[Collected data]
= = = =

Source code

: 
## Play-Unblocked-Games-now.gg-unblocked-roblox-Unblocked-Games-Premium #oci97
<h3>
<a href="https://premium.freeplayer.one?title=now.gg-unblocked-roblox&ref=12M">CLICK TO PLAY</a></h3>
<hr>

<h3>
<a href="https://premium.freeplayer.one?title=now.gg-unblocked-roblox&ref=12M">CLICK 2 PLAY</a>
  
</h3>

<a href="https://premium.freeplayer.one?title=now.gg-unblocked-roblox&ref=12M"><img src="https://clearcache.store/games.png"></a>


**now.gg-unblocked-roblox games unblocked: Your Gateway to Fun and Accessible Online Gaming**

= = = =

Count of lines with "title": please work it out for the entries above and give the number by itself.

Response to this task
3